◆ **Data provided**:

........

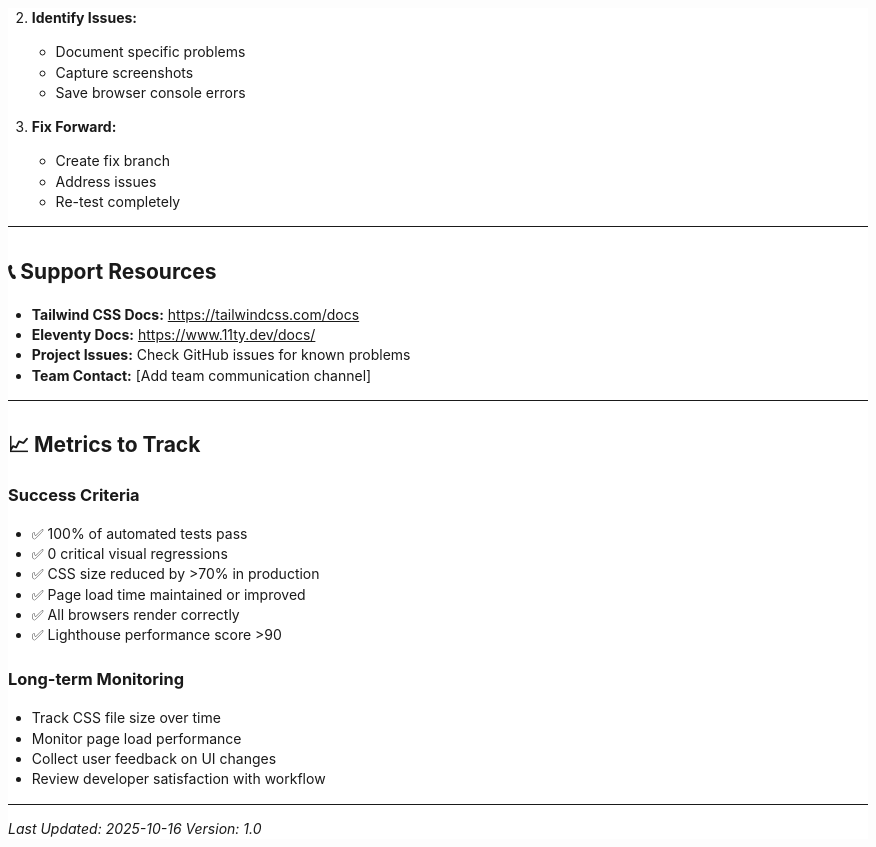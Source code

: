 2. **Identify Issues:**
   - Document specific problems
   - Capture screenshots
   - Save browser console errors

3. **Fix Forward:**
   - Create fix branch
   - Address issues
   - Re-test completely

---

## 📞 Support Resources

- **Tailwind CSS Docs:** https://tailwindcss.com/docs
- **Eleventy Docs:** https://www.11ty.dev/docs/
- **Project Issues:** Check GitHub issues for known problems
- **Team Contact:** [Add team communication channel]

---

## 📈 Metrics to Track

### Success Criteria

- ✅ 100% of automated tests pass
- ✅ 0 critical visual regressions
- ✅ CSS size reduced by >70% in production
- ✅ Page load time maintained or improved
- ✅ All browsers render correctly
- ✅ Lighthouse performance score >90

### Long-term Monitoring

- Track CSS file size over time
- Monitor page load performance
- Collect user feedback on UI changes
- Review developer satisfaction with workflow

---

*Last Updated: 2025-10-16*
*Version: 1.0*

........

◆ **Task goal**:
Go over the entries above and say how many lines hold the string "https", with no other text.

◆ **Response to the exercise**:
2